20 May 14 Implementing FATCA
On 15 May 2014 the Commonwealth Treasury released a Regulation Impact Statement on the implementation of the United States Foreign Account Tax Compliance Act (FATCA) in Australia.
On 28 April 2014, the Treasurer announced the signing of an intergovernmental agreement (IGA) between Australia and the United States regarding the FATCA.
FATCA aims to prevent US tax evasion by detecting untaxed income and assets held by US taxpayers in financial institutions outside the US. FATCA will commence on 1 July 2014 and will require foreign financial institutions – including financial institutions in Australia – to report details of accounts held by their US customers to the US Internal Revenue Service (IRS). Those institutions that do not comply will face a 30% withholding tax on their US-sourced income.

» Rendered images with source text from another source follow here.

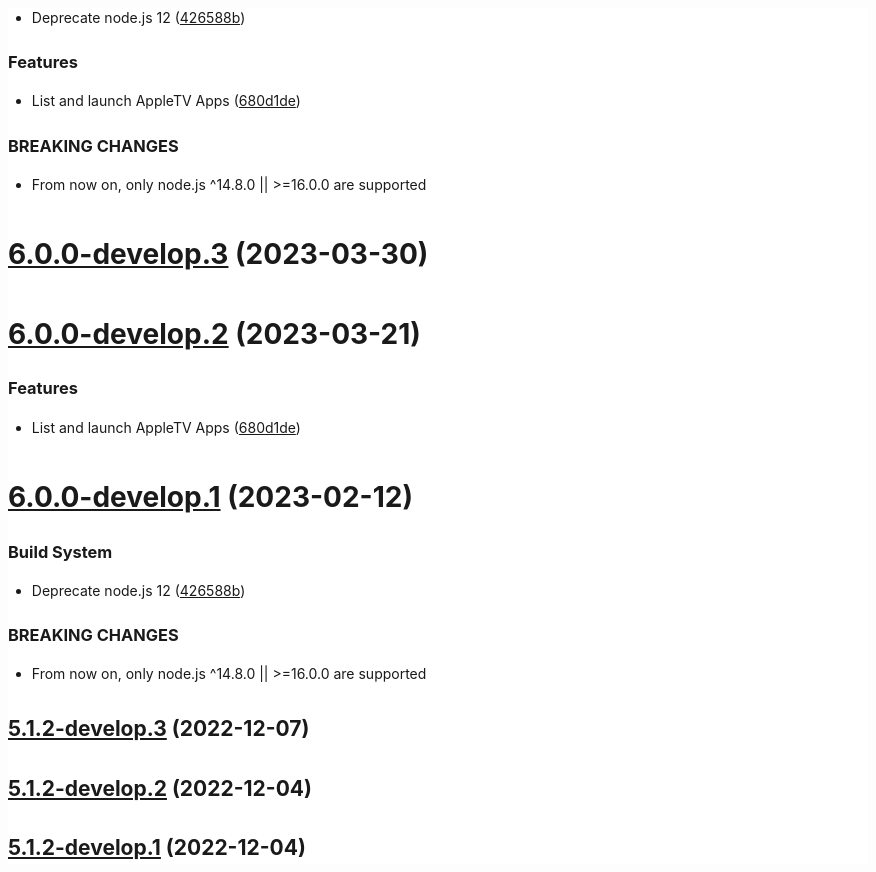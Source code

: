 * Deprecate node.js 12 ([426588b](https://github.com/sebbo2002/node-pyatv/commit/426588b4bb7bde2924bbc92006ca839e960872e1))


### Features

* List and launch AppleTV Apps ([680d1de](https://github.com/sebbo2002/node-pyatv/commit/680d1deb83882a87b246e621cbce6237c9741825))


### BREAKING CHANGES

* From now on, only node.js ^14.8.0 || >=16.0.0 are supported

# [6.0.0-develop.3](https://github.com/sebbo2002/node-pyatv/compare/v6.0.0-develop.2...v6.0.0-develop.3) (2023-03-30)

# [6.0.0-develop.2](https://github.com/sebbo2002/node-pyatv/compare/v6.0.0-develop.1...v6.0.0-develop.2) (2023-03-21)


### Features

* List and launch AppleTV Apps ([680d1de](https://github.com/sebbo2002/node-pyatv/commit/680d1deb83882a87b246e621cbce6237c9741825))

# [6.0.0-develop.1](https://github.com/sebbo2002/node-pyatv/compare/v5.1.2-develop.3...v6.0.0-develop.1) (2023-02-12)


### Build System

* Deprecate node.js 12 ([426588b](https://github.com/sebbo2002/node-pyatv/commit/426588b4bb7bde2924bbc92006ca839e960872e1))


### BREAKING CHANGES

* From now on, only node.js ^14.8.0 || >=16.0.0 are supported

## [5.1.2-develop.3](https://github.com/sebbo2002/node-pyatv/compare/v5.1.2-develop.2...v5.1.2-develop.3) (2022-12-07)

## [5.1.2-develop.2](https://github.com/sebbo2002/node-pyatv/compare/v5.1.2-develop.1...v5.1.2-develop.2) (2022-12-04)

## [5.1.2-develop.1](https://github.com/sebbo2002/node-pyatv/compare/v5.1.1...v5.1.2-develop.1) (2022-12-04)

Had Australian not concluded an IGA, Australian financial institutions would have incurred one or more costs. These costs may have included the US withholding tax itself; increased costs associated with participation in global capital markets; or costs associated with reducing their exposure to US sourced funding or investments. There may also have been reputational or other practical limitations in dealing with foreign financial institutions due to the withholding obligations under FATCA.

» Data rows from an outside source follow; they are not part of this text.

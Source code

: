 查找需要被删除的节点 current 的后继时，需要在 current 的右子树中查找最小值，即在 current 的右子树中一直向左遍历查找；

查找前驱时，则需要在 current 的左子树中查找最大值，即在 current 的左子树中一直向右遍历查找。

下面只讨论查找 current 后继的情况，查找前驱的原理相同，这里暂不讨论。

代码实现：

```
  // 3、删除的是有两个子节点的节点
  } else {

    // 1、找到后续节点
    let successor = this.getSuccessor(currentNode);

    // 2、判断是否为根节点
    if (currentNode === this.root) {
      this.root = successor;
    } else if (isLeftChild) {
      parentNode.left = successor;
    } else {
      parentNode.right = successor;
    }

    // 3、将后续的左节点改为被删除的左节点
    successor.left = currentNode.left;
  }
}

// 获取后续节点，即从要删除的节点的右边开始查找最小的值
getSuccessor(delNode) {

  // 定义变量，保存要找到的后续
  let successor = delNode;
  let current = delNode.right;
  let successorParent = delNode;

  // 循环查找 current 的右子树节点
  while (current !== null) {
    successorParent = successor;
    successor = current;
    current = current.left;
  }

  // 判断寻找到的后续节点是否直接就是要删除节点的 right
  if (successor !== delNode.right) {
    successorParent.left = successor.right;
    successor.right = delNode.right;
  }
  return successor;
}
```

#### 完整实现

The adoption of the preferred option is expected to result in average annual compliance cost savings of around $58 million. These compliance cost savings have been assessed relative to the estimated compliance costs that could have been incurred in the absence of government action.
The agreement has been assessed as likely to have a major impact on the Australian financial sector with flow-on effects to the broader economy. Given the significance of the proposal a post-implementation review will be required within five years.